Before the vote police Chief Larry Giddens told the board that these drivers, after all, are lawbreakers. His officers are only trying to prevent that in the most efficient, cost-effective way. The chief is kind of a stickler for that sort of thing, and so we appreciate and respect his opinion.
But the main objection to these things persists: revenues go up, but crashes don’t go down.
While the city claims the state’s methodology for evaluating crash data differs from its own, by any analysis, even that most favorable to the police, the story in Lakeland and around the state is that the cameras have a mixed bag of success. The Ledger reported that crashes at some camera-patrolled intersections are up and some are down.
Statewide over each of the last two years, according to the Department of Highway Safety and Motor Vehicles, crashes at intersections with cameras were up about 10 percent compared to the period before cameras were installed.
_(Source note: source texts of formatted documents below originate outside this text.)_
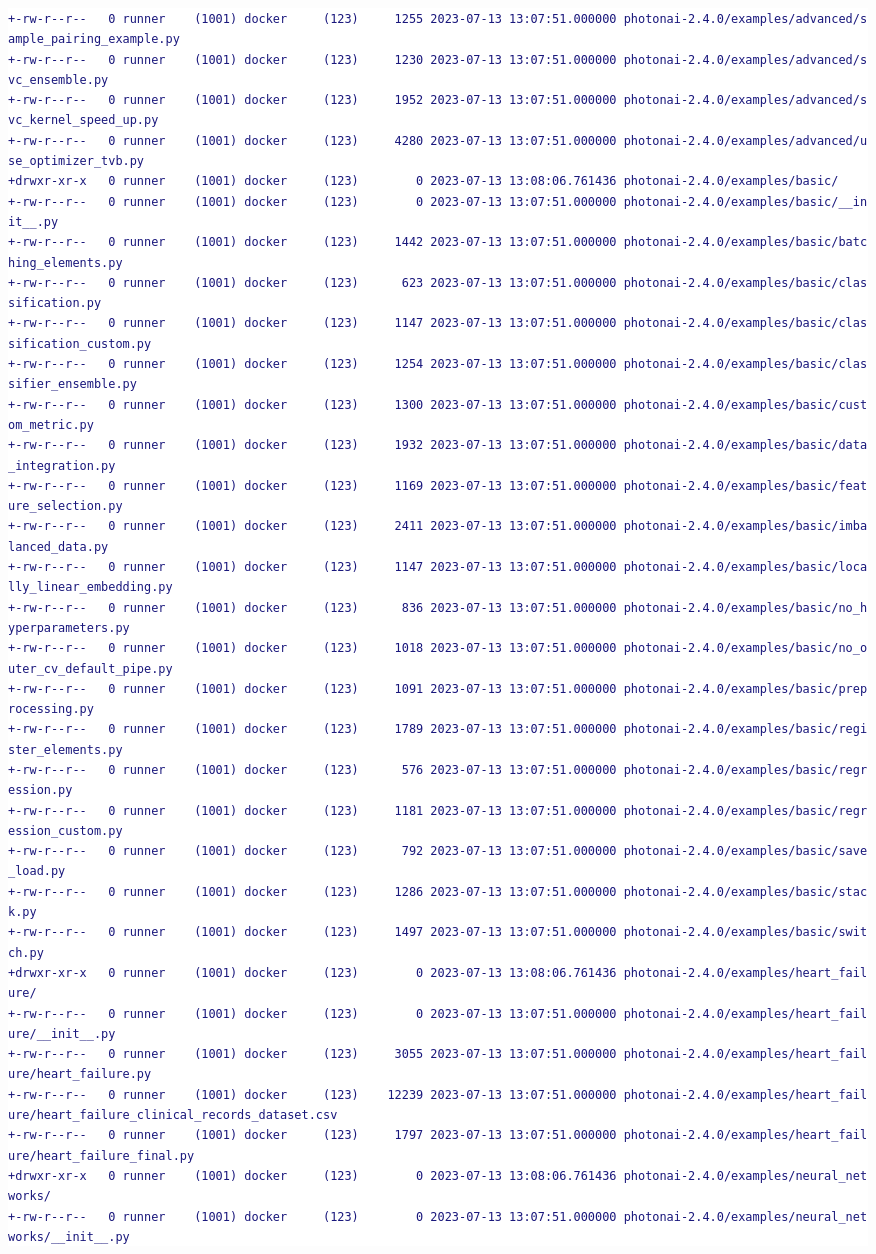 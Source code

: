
 ```diff
+-rw-r--r--   0 runner    (1001) docker     (123)     1255 2023-07-13 13:07:51.000000 photonai-2.4.0/examples/advanced/sample_pairing_example.py
+-rw-r--r--   0 runner    (1001) docker     (123)     1230 2023-07-13 13:07:51.000000 photonai-2.4.0/examples/advanced/svc_ensemble.py
+-rw-r--r--   0 runner    (1001) docker     (123)     1952 2023-07-13 13:07:51.000000 photonai-2.4.0/examples/advanced/svc_kernel_speed_up.py
+-rw-r--r--   0 runner    (1001) docker     (123)     4280 2023-07-13 13:07:51.000000 photonai-2.4.0/examples/advanced/use_optimizer_tvb.py
+drwxr-xr-x   0 runner    (1001) docker     (123)        0 2023-07-13 13:08:06.761436 photonai-2.4.0/examples/basic/
+-rw-r--r--   0 runner    (1001) docker     (123)        0 2023-07-13 13:07:51.000000 photonai-2.4.0/examples/basic/__init__.py
+-rw-r--r--   0 runner    (1001) docker     (123)     1442 2023-07-13 13:07:51.000000 photonai-2.4.0/examples/basic/batching_elements.py
+-rw-r--r--   0 runner    (1001) docker     (123)      623 2023-07-13 13:07:51.000000 photonai-2.4.0/examples/basic/classification.py
+-rw-r--r--   0 runner    (1001) docker     (123)     1147 2023-07-13 13:07:51.000000 photonai-2.4.0/examples/basic/classification_custom.py
+-rw-r--r--   0 runner    (1001) docker     (123)     1254 2023-07-13 13:07:51.000000 photonai-2.4.0/examples/basic/classifier_ensemble.py
+-rw-r--r--   0 runner    (1001) docker     (123)     1300 2023-07-13 13:07:51.000000 photonai-2.4.0/examples/basic/custom_metric.py
+-rw-r--r--   0 runner    (1001) docker     (123)     1932 2023-07-13 13:07:51.000000 photonai-2.4.0/examples/basic/data_integration.py
+-rw-r--r--   0 runner    (1001) docker     (123)     1169 2023-07-13 13:07:51.000000 photonai-2.4.0/examples/basic/feature_selection.py
+-rw-r--r--   0 runner    (1001) docker     (123)     2411 2023-07-13 13:07:51.000000 photonai-2.4.0/examples/basic/imbalanced_data.py
+-rw-r--r--   0 runner    (1001) docker     (123)     1147 2023-07-13 13:07:51.000000 photonai-2.4.0/examples/basic/locally_linear_embedding.py
+-rw-r--r--   0 runner    (1001) docker     (123)      836 2023-07-13 13:07:51.000000 photonai-2.4.0/examples/basic/no_hyperparameters.py
+-rw-r--r--   0 runner    (1001) docker     (123)     1018 2023-07-13 13:07:51.000000 photonai-2.4.0/examples/basic/no_outer_cv_default_pipe.py
+-rw-r--r--   0 runner    (1001) docker     (123)     1091 2023-07-13 13:07:51.000000 photonai-2.4.0/examples/basic/preprocessing.py
+-rw-r--r--   0 runner    (1001) docker     (123)     1789 2023-07-13 13:07:51.000000 photonai-2.4.0/examples/basic/register_elements.py
+-rw-r--r--   0 runner    (1001) docker     (123)      576 2023-07-13 13:07:51.000000 photonai-2.4.0/examples/basic/regression.py
+-rw-r--r--   0 runner    (1001) docker     (123)     1181 2023-07-13 13:07:51.000000 photonai-2.4.0/examples/basic/regression_custom.py
+-rw-r--r--   0 runner    (1001) docker     (123)      792 2023-07-13 13:07:51.000000 photonai-2.4.0/examples/basic/save_load.py
+-rw-r--r--   0 runner    (1001) docker     (123)     1286 2023-07-13 13:07:51.000000 photonai-2.4.0/examples/basic/stack.py
+-rw-r--r--   0 runner    (1001) docker     (123)     1497 2023-07-13 13:07:51.000000 photonai-2.4.0/examples/basic/switch.py
+drwxr-xr-x   0 runner    (1001) docker     (123)        0 2023-07-13 13:08:06.761436 photonai-2.4.0/examples/heart_failure/
+-rw-r--r--   0 runner    (1001) docker     (123)        0 2023-07-13 13:07:51.000000 photonai-2.4.0/examples/heart_failure/__init__.py
+-rw-r--r--   0 runner    (1001) docker     (123)     3055 2023-07-13 13:07:51.000000 photonai-2.4.0/examples/heart_failure/heart_failure.py
+-rw-r--r--   0 runner    (1001) docker     (123)    12239 2023-07-13 13:07:51.000000 photonai-2.4.0/examples/heart_failure/heart_failure_clinical_records_dataset.csv
+-rw-r--r--   0 runner    (1001) docker     (123)     1797 2023-07-13 13:07:51.000000 photonai-2.4.0/examples/heart_failure/heart_failure_final.py
+drwxr-xr-x   0 runner    (1001) docker     (123)        0 2023-07-13 13:08:06.761436 photonai-2.4.0/examples/neural_networks/
+-rw-r--r--   0 runner    (1001) docker     (123)        0 2023-07-13 13:07:51.000000 photonai-2.4.0/examples/neural_networks/__init__.py
```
Likewise, wrecks with injuries jumped about 8.5 percent post-camera, and total fatal collisions over that span went from 11 to 19.
The bright side was that crashes involving running a red light were down, but only about 4 percent.
As Commissioner Dunn observed at the meeting, at least in Lakeland’s case, “There is no consistent pattern of crash reduction.”
What’s extra creepy now is that the commission agreed that cameras at 14 intersections will in the future be equipped with radar to gauge a car's speed. Could that be turned on to one day start issuing speeding tickets by remote whether or not a red-light infraction occurs?
At the meeting Commissioner Stephanie Madden argued that extending the contract was worthwhile because the cameras paid for themselves. She’s right. Last year, the city issued $3.6 million in tickets, which based on the current formula means it kept $788,000 after rendering to Tallahassee and the contractor what they are owed.
But we would ask one simple question: If this generates revenue and allegedly promotes safety, why not install cameras at more city intersections? Wait scratch that. We don't want to give the commission any ideas.